Solid craftsmanship disguises some rickety timber in The House of the Devil. Writer/director/editor Ti West says in one of the DVD’s two commentary tracks that he had Polanski and Kubrick in mind when he conceived the film, which is a more promising place to begin than the usual blood-soaked homage to Halloween or Friday the 13th. Though the movie recalls early 70s knockoffs of Rosemary’s Baby more than Polanski’s original, and could never be as obsessive as The Shining (or any Kubrick credit), I appreciate what West did with the place.

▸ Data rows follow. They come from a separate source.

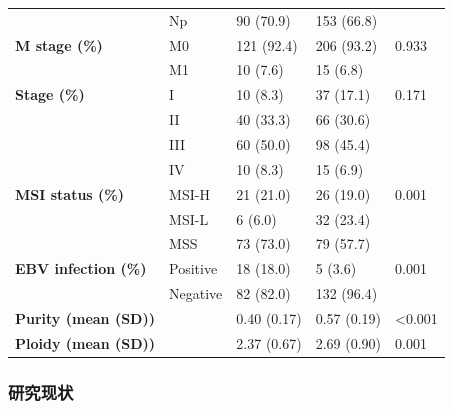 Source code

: \begin{table}[htbp]
\begin{tabular}{lllll}
            & Np    & 90 (70.9) & 153 (66.8) &  \\
    \textbf{M stage (\%)} & M0    & 121 (92.4) & 206 (93.2) & 0.933 \\
            & M1    & 10 (7.6) & 15 (6.8) &  \\
    \textbf{Stage (\%)} & I     & 10 (8.3) & 37 (17.1) & 0.171 \\
            & II    & 40 (33.3) & 66 (30.6) &  \\
            & III   & 60 (50.0) & 98 (45.4) &  \\
            & IV    & 10 (8.3) & 15 (6.9) &  \\
    \textbf{MSI status (\%)} & MSI-H & 21 (21.0) & 26 (19.0) & 0.001 \\
            & MSI-L & 6 (6.0) & 32 (23.4) &  \\
            & MSS   & 73 (73.0) & 79 (57.7) &  \\
    \textbf{EBV infection (\%)} & Positive & 18 (18.0) & 5 (3.6) & 0.001 \\
            & Negative & 82 (82.0) & 132 (96.4) &  \\
    \textbf{Purity (mean (SD))} &       & 0.40 (0.17) & 0.57 (0.19) & <0.001 \\
    \textbf{Ploidy (mean (SD))} &       & 2.37 (0.67) & 2.69 (0.90) & 0.001 \\
    \bottomrule
    \end{tabular}%
    \label{table1}%
\end{table}%

\clearpage

\subsubsection{研究现状}

\indent\setlength{\parindent}{2em}%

Young filmmakers—West is 29—are fascinated by the 80s, so the film is set then, with The Fixx’s “One Thing Leads to Another” blasting from a “portable” Walkman the size of a toaster oven and clanking big phones hung on the kitchen walls. (How did those of us with longer memories ever survive?) It’s as detailed as a Jane Austen adaptation set 200 years ago. But West’s modus operandi skips Jason and Freddy and the rest of the Reagan horror funhouse to dwell on moody atmosphere for much of its running time, in the vein of Nixon-era shockers that chose to string us along (like 1971’s Let’s Scare Jessica to Death or 1973’s The Wicker Man) or the horror-themed ABC “Movies of the Week” (The House That Would Not Die, Satan’s School for Girls, etc.) that standards and practices restrained from showing too much. The occasional showers of grain that fleck Eliot Rockett’s fine cinematography seem like a deliberate nostalgic touch.
All of the technical credits are outstanding, actually, with kudos especially to production designer Jade Healy and composer Jeff Grace, who really nail down the mise-en-scène in the Connecticut-made production. That’s key for a movie like The House of the Devil, which depends more on a shivery vibe than its fairly simple story to induce shudders. Cash-strapped student Samantha (Jocelin Donahue) takes a lucrative gig babysitting for the Ulmans, a reclusive couple who live in a mansion far from campus (and uncomfortably close to a cemetery). Her best friend, Megan (Greta Gerwig, a veteran of so-called “mumblecore” indies) is skeptical, but Samantha decides that for $400 it’s worth the old college try. That is until things begin to go bump in the night, and one thing leads to another, as a lunar eclipse draws near. Hmmm…could it be…Satan?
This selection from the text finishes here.